YOUR INSTRUCTIONS:
Each record below should be written out again exactly.

----------------------------------------

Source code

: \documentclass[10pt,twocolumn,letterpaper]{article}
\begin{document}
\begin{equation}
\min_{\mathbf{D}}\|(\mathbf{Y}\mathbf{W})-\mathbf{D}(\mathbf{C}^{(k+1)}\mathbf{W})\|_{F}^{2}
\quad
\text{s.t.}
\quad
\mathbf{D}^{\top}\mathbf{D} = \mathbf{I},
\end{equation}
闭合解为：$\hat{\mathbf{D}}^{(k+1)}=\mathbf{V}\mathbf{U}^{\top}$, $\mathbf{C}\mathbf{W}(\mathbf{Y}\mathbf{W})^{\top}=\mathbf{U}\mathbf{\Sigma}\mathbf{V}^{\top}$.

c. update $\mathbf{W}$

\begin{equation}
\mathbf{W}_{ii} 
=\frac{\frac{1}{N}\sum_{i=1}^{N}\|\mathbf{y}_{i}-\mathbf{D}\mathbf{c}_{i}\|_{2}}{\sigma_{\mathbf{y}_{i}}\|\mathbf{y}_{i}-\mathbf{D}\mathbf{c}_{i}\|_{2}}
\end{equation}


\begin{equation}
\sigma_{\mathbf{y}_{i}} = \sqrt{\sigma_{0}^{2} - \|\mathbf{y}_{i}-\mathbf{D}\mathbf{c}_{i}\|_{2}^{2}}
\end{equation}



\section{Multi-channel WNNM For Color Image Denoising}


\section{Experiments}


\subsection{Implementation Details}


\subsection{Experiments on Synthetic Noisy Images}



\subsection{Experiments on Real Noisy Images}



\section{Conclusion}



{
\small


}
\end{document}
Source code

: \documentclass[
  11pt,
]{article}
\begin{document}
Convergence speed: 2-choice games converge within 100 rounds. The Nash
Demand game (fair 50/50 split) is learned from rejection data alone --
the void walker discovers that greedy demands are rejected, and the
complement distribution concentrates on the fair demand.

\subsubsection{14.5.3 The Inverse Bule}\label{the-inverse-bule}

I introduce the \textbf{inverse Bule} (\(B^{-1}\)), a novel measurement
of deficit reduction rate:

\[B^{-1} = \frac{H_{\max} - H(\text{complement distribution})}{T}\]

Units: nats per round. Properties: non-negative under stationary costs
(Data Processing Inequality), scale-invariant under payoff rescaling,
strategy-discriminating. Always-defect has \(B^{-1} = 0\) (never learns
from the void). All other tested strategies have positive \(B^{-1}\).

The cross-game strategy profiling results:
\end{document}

----------------------------------------

RESPONSE TO THIS EXERCISE:
Source code

: \documentclass[10pt,twocolumn,letterpaper]{article}
\begin{document}
\begin{equation}
\min_{\mathbf{D}}\|(\mathbf{Y}\mathbf{W})-\mathbf{D}(\mathbf{C}^{(k+1)}\mathbf{W})\|_{F}^{2}
\quad
\text{s.t.}
\quad
\mathbf{D}^{\top}\mathbf{D} = \mathbf{I},
\end{equation}
闭合解为：$\hat{\mathbf{D}}^{(k+1)}=\mathbf{V}\mathbf{U}^{\top}$, $\mathbf{C}\mathbf{W}(\mathbf{Y}\mathbf{W})^{\top}=\mathbf{U}\mathbf{\Sigma}\mathbf{V}^{\top}$.

c. update $\mathbf{W}$

\begin{equation}
\mathbf{W}_{ii} 
=\frac{\frac{1}{N}\sum_{i=1}^{N}\|\mathbf{y}_{i}-\mathbf{D}\mathbf{c}_{i}\|_{2}}{\sigma_{\mathbf{y}_{i}}\|\mathbf{y}_{i}-\mathbf{D}\mathbf{c}_{i}\|_{2}}
\end{equation}


\begin{equation}
\sigma_{\mathbf{y}_{i}} = \sqrt{\sigma_{0}^{2} - \|\mathbf{y}_{i}-\mathbf{D}\mathbf{c}_{i}\|_{2}^{2}}
\end{equation}



\section{Multi-channel WNNM For Color Image Denoising}


\section{Experiments}


\subsection{Implementation Details}


\subsection{Experiments on Synthetic Noisy Images}



\subsection{Experiments on Real Noisy Images}



\section{Conclusion}



{
\small


}
\end{document}
Source code

: \documentclass[
  11pt,
]{article}
\begin{document}
Convergence speed: 2-choice games converge within 100 rounds. The Nash
Demand game (fair 50/50 split) is learned from rejection data alone --
the void walker discovers that greedy demands are rejected, and the
complement distribution concentrates on the fair demand.

\subsubsection{14.5.3 The Inverse Bule}\label{the-inverse-bule}

I introduce the \textbf{inverse Bule} (\(B^{-1}\)), a novel measurement
of deficit reduction rate:

\[B^{-1} = \frac{H_{\max} - H(\text{complement distribution})}{T}\]

Units: nats per round. Properties: non-negative under stationary costs
(Data Processing Inequality), scale-invariant under payoff rescaling,
strategy-discriminating. Always-defect has \(B^{-1} = 0\) (never learns
from the void). All other tested strategies have positive \(B^{-1}\).

The cross-game strategy profiling results:
\end{document}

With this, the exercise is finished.